**Work instructions**
Return every line from the one with "## Algebraic Collective" through the one with "The ACM16 code", inclusive, exactly as it appears below.

**Stored items from a collection**
=== Begin Enclosure ===
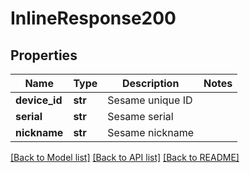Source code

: # InlineResponse200

## Properties
Name | Type | Description | Notes
------------ | ------------- | ------------- | -------------
**device_id** | **str** | Sesame unique ID | 
**serial** | **str** | Sesame serial | 
**nickname** | **str** | Sesame nickname | 

[[Back to Model list]](../README.md#documentation-for-models) [[Back to API list]](../README.md#documentation-for-api-endpoints) [[Back to README]](../README.md)


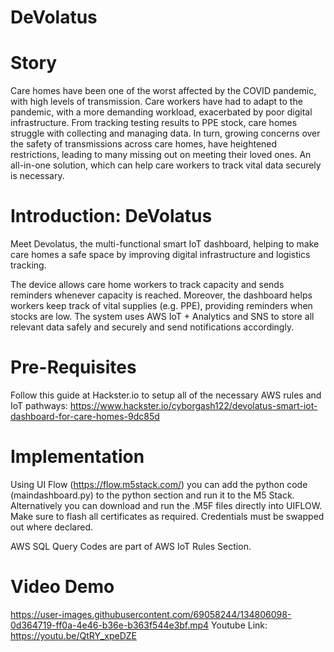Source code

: # DeVolatus
# Story
Care homes have been one of the worst affected by the COVID pandemic, with high levels of transmission. Care workers have had to adapt to the pandemic, with a more demanding workload, exacerbated by poor digital infrastructure. From tracking testing results to PPE stock, care homes struggle with collecting and managing data. In turn, growing concerns over the safety of transmissions across care homes, have heightened restrictions, leading to many missing out on meeting their loved ones. An all-in-one solution, which can help care workers to track vital data securely is necessary.

# Introduction: DeVolatus
Meet Devolatus, the multi-functional smart IoT dashboard, helping to make care homes a safe space by improving digital infrastructure and logistics tracking.

The device allows care home workers to track capacity and sends reminders whenever capacity is reached. Moreover, the dashboard helps workers keep track of vital supplies (e.g. PPE), providing reminders when stocks are low. The system uses AWS IoT + Analytics and SNS to store all relevant data safely and securely and send notifications accordingly.

# Pre-Requisites
Follow this guide at Hackster.io to setup all of the necessary AWS rules and IoT pathways: https://www.hackster.io/cyborgash122/devolatus-smart-iot-dashboard-for-care-homes-9dc85d

# Implementation
Using UI Flow (https://flow.m5stack.com/) you can add the python code (maindashboard.py) to the python section and run it to the M5 Stack. Alternatively you can download and run the .M5F files directly into UIFLOW. Make sure to flash all certificates as required. Credentials must be swapped out where declared. 

AWS SQL Query Codes are part of AWS IoT Rules Section. 

# Video Demo
https://user-images.githubusercontent.com/69058244/134806098-0d364719-ff0a-4e46-b36e-b363f544e3bf.mp4
Youtube Link: https://youtu.be/QtRY_xpeDZE

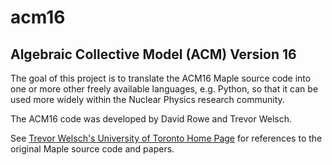 # acm16

## Algebraic Collective Model (ACM) Version 16

The goal of this project is to translate the ACM16 Maple source code into one or
more other freely available languages, e.g. Python, so that it can be used more widely
within the Nuclear Physics research community.

The ACM16 code was developed by David Rowe and Trevor Welsch.

See [Trevor Welsch's University of Toronto Home Page](https://www.physics.utoronto.ca/~rowe/taw/taw_home.html)
for references to the original Maple source code and papers.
=== End Enclosure ===
**Reply**
## Algebraic Collective Model (ACM) Version 16

The goal of this project is to translate the ACM16 Maple source code into one or
more other freely available languages, e.g. Python, so that it can be used more widely
within the Nuclear Physics research community.

The ACM16 code was developed by David Rowe and Trevor Welsch.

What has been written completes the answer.